-- Work instructions --
In the listing below, locate the line containing "To learn more" and the line containing "[GroupDocs.Signature for Java". Output both of them and every line between, exactly as written, and nothing more.

-- Dataset records --

= = =

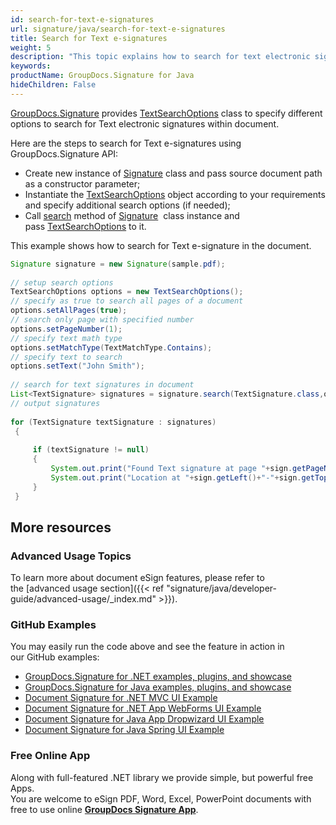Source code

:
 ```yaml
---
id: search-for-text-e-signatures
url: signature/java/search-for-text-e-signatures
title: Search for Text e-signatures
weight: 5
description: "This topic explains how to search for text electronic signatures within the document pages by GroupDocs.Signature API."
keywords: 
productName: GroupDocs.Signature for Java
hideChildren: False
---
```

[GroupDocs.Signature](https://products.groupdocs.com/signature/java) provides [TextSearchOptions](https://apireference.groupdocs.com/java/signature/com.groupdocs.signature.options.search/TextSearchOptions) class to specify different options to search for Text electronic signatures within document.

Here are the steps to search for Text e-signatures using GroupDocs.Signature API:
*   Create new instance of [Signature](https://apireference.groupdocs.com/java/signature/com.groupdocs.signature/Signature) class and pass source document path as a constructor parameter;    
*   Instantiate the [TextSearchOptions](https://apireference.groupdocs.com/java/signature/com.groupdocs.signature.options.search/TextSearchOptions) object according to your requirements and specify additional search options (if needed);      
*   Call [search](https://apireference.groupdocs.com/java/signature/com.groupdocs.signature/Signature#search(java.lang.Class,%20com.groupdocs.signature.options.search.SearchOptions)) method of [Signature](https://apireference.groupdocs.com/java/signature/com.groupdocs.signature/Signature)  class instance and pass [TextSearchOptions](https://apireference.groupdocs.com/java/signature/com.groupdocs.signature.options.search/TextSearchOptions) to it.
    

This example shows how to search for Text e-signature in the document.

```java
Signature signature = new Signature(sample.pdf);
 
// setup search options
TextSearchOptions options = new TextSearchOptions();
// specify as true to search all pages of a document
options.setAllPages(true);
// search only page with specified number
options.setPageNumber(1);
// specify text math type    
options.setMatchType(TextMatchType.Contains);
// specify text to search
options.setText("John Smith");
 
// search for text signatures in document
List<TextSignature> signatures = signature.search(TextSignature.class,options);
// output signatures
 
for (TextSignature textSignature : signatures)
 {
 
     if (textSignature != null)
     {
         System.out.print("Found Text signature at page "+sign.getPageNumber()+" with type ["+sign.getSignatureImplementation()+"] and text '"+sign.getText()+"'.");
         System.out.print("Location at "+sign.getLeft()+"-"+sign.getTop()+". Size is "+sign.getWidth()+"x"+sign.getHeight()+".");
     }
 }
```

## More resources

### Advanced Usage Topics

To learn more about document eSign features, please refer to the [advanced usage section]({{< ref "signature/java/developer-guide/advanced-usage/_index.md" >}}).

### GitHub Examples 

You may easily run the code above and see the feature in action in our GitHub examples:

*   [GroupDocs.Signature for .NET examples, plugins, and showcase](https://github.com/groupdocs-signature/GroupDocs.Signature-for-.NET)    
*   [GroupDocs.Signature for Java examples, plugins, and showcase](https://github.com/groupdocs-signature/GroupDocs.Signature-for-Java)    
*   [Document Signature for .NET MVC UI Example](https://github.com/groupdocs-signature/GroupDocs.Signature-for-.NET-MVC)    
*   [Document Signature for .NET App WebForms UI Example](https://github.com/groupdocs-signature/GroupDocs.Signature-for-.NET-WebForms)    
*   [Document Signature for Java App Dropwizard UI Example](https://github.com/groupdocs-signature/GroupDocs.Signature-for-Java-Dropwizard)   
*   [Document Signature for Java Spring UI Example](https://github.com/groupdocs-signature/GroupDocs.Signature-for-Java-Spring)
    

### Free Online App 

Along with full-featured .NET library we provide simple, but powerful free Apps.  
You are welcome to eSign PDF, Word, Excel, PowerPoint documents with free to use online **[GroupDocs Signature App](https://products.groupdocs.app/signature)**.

= = =

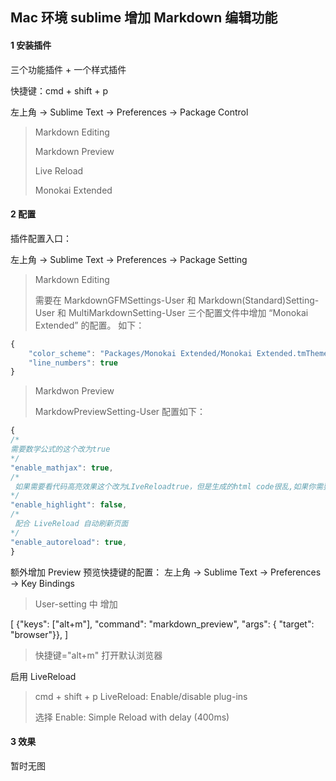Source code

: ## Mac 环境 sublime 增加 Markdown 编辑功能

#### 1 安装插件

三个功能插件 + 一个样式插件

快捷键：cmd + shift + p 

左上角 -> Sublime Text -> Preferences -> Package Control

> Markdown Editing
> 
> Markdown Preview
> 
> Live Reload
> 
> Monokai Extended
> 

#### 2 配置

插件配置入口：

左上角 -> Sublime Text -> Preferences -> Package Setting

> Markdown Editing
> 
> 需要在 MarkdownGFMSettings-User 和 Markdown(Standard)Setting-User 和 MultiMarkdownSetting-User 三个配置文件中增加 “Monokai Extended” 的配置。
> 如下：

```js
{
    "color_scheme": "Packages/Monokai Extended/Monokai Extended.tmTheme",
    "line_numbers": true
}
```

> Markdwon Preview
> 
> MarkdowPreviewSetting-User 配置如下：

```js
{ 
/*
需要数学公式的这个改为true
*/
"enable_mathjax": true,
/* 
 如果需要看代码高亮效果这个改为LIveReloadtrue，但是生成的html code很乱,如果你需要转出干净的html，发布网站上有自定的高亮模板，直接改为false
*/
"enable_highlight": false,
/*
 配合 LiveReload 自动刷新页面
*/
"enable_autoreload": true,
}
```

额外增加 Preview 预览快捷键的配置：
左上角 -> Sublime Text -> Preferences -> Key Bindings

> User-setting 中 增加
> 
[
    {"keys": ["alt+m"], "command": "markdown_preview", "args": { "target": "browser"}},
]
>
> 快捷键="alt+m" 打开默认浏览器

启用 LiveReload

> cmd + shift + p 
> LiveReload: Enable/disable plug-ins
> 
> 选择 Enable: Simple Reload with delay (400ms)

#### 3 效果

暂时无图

= = =

-- Solution to this task --
To learn more about document eSign features, please refer to the [advanced usage section]({{< ref "signature/java/developer-guide/advanced-usage/_index.md" >}}).

### GitHub Examples 

You may easily run the code above and see the feature in action in our GitHub examples:

*   [GroupDocs.Signature for .NET examples, plugins, and showcase](https://github.com/groupdocs-signature/GroupDocs.Signature-for-.NET)    
*   [GroupDocs.Signature for Java examples, plugins, and showcase](https://github.com/groupdocs-signature/GroupDocs.Signature-for-Java)    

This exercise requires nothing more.